IBM現場SEが日々駆使している技術、現場SEの経験・知見を綴るブログです

(⭐︎か)問題解決へのアプローチ

問題解決(障害)について

ITエンジニアには障害対応がつきものです。

ここでは、我々が問題解決を行う場合について整理してみました。

1. PD/PSI
1.1 PDとはProblem determination で、問題はハードウェアかソフトウエアか のプロセスで切り分け後はそれぞれの専門家が対応します。
1.2 PSIとはProblem Source Identification で、PDでソフトウェアが原因である場合に、OSかミドルウェアかアプリケーションか を切り分けます。
その後はそれぞれの専門家が対応することになります。

2.問題解決のアプローチ:フローチャートか仮説検証か
問題解決には大きく分けて2つの方法があるように思います。
既知の問題であれば、フローチャートによる問題解決は有効ですが、複数の原因が絡むような未知の問題には仮説検証法でないと対応は難しいでしょう。

2.1 フローチャート または枝分かれ問題解決法
 例: Aのランプはついているか?
     Yes: Bのランプを見る
     No: Cのランプを見る
と、問題解決の手順に沿って原因を突き止める方法

利点:基本的なスキルはあるが、その分野には詳しくない場合でも問題解決ができる
欠点:原因究明まで時間がかかることが多い
   手順を作成するのが手間がかかる、また技術変更により手順の修正も発生するためきちんと保守しないと役にたたない手順となる

当職が経験した実例:

入社して数年頃、あるお客様で作業をしていたところ、知り合いのCEさんがIBM3540の修理にきました。現象はReadyにならない とのこと
IBM3540 (8 inch Diskette Reader)はその当時でももうあまりない機械でその技術員も修理は初めてのようでした。
やおら保守マニュアルを引っ張り出し、手順に沿ってPD/PSIが開始されました。

1)現象確認 再現性あり
2)手順に沿って、ある接点の波形をオシロスコープで測定 → 波形が出てない
3)手順に沿って、センサー部を視認 → ほこりが溜まっていた
4)手順に沿って、清掃を実施
5)オシロスコープで再度波形を確認 →波形が正常
6)ディスケットを挿入 → Ready となる 修復完了

現場でオシロスコープを使用してPDを行うのを見るのは初めてでしたが、手順が完備されていればIBM3540を知らなくてもオシロスコープの使用法がわかれば解決できるのだな と感心しました。

2.2 仮説検証法
既知の問題であっても、経験が豊富なエンジニアであればこちらの方が解決までの時間は早いでしょう。複雑な問題でフローチャートではたどり着けないような問題へのアプローチではこちらが有効と思います。

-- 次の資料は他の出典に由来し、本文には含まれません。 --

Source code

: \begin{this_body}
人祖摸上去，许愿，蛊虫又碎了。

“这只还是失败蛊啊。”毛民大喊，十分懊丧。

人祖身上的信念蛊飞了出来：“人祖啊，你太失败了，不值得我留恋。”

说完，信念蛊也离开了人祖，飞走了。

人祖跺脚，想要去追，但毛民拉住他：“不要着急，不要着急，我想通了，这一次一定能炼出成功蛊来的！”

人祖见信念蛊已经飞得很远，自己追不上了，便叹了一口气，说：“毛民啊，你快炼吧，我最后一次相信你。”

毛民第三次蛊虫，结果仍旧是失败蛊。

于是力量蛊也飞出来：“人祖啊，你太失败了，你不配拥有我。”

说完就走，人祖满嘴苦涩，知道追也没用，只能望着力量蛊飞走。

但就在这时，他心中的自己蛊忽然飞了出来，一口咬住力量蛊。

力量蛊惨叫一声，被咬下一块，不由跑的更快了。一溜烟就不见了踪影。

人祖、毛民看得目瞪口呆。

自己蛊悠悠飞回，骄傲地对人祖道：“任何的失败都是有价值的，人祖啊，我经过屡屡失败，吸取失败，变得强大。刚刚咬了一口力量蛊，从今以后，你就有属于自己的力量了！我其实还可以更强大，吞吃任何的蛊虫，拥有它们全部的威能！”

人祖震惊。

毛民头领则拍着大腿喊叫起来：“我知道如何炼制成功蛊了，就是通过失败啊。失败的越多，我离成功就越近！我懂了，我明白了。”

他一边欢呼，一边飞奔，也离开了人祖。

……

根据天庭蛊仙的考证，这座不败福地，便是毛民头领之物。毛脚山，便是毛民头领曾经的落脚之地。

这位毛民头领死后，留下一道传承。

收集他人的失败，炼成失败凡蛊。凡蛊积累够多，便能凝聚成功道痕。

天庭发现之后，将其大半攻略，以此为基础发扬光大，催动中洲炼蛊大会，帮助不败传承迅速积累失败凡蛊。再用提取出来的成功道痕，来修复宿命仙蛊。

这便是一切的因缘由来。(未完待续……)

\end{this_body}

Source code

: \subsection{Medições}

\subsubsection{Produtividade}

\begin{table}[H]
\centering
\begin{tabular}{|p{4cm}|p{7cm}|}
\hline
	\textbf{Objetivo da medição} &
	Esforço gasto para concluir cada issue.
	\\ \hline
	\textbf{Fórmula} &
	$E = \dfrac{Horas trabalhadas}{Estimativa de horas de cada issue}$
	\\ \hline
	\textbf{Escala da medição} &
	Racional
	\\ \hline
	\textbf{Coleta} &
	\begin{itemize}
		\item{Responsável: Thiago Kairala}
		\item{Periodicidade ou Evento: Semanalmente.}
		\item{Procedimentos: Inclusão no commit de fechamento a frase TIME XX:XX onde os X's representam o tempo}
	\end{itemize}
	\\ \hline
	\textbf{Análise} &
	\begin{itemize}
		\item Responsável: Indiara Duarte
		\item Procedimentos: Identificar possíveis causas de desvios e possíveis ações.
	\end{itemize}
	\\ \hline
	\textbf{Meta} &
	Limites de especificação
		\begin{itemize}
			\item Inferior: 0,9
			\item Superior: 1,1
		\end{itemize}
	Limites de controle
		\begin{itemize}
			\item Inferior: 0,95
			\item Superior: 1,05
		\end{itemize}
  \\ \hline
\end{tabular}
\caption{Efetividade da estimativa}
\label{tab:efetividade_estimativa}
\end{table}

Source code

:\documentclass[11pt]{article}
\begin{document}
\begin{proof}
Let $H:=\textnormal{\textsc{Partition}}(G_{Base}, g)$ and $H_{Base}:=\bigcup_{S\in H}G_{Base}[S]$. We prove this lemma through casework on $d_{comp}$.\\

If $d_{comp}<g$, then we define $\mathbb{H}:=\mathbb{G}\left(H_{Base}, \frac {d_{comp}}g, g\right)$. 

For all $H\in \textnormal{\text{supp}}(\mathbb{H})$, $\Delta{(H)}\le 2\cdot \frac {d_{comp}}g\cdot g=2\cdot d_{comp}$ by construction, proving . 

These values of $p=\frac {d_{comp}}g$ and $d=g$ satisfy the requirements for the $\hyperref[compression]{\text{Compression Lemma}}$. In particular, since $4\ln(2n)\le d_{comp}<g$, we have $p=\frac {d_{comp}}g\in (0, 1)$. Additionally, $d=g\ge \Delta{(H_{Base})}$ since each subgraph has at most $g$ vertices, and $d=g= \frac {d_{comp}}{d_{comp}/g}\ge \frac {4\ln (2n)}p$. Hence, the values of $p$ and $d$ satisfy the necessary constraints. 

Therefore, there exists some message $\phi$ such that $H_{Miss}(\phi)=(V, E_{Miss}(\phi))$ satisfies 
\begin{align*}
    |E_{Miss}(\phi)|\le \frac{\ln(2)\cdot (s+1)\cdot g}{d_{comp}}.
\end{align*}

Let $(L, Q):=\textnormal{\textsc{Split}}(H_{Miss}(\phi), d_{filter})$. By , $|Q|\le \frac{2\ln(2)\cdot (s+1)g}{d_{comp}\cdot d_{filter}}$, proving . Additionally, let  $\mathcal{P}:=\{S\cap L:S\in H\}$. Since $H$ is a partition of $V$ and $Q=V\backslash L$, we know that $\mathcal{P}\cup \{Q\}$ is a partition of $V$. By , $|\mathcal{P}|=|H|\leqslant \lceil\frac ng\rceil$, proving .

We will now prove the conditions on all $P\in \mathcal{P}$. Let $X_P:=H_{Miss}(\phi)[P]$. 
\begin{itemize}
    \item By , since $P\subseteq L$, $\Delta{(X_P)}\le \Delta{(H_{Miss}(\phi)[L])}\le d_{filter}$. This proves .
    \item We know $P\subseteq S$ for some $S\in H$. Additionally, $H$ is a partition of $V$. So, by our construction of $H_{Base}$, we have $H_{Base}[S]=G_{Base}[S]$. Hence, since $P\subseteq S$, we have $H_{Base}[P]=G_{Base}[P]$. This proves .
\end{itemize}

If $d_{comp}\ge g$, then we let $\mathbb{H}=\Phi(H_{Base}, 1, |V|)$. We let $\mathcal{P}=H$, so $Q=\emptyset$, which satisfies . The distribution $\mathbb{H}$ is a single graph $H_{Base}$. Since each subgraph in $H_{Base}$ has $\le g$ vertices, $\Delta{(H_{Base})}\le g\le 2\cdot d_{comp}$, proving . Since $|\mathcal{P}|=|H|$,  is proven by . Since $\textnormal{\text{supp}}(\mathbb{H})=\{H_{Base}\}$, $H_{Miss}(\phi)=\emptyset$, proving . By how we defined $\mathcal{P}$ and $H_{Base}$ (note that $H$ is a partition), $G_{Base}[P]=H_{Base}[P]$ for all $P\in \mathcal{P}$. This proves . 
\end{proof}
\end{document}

1)問題を特定する 何が問題か、何を解決すべきか を特定する
2)情報を集める どのような現象か? 最近どこか変更を行ったか? 発生条件はあるのか?
3)問題の仮説を立てる XXが不足している? YYのバージョンが古い? ZZの手順が正しくない? 
4)3)を検証するための調査を行う
 → 調査結果が仮説と合わない => 別の仮説を検証する
5)仮説が立証される => 対策を施す

利点:結果を得るまでの時間は短い(一般的に)
欠点:問題解決にあたるには、ある程度の経験やスキル、及びアプローチ方法を理解する必要がある。